>>

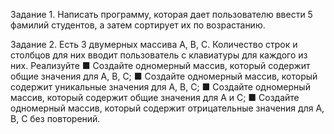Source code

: Задание 1. Написать программу, которая дает пользователю ввести 5 фамилий студентов, а затем сортирует их 
по возрастанию.

Задание 2. Есть 3 двумерных массива A, B, C. Количество 
строк и столбцов для них вводит пользователь с клавиатуры для каждого из них. Реализуйте
■ Создайте одномерный массив, который содержит 
общие значения для A, B, C;
■ Создайте одномерный массив, который содержит 
уникальные значения для A, B, C;
■ Создайте одномерный массив, который содержит 
общие значения для A и C;
■ Создайте одномерный массив, который содержит 
отрицательные значения для A, B, C без повторений.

<<

### Task item
Could you copy out every record exactly, minus the pictures?

### Exercise output
Source code

: Задание 1. Написать программу, которая дает пользователю ввести 5 фамилий студентов, а затем сортирует их 
по возрастанию.

Задание 2. Есть 3 двумерных массива A, B, C. Количество 
строк и столбцов для них вводит пользователь с клавиатуры для каждого из них. Реализуйте
■ Создайте одномерный массив, который содержит 
общие значения для A, B, C;
■ Создайте одномерный массив, который содержит 
уникальные значения для A, B, C;
■ Создайте одномерный массив, который содержит 
общие значения для A и C;
■ Создайте одномерный массив, который содержит 
отрицательные значения для A, B, C без повторений.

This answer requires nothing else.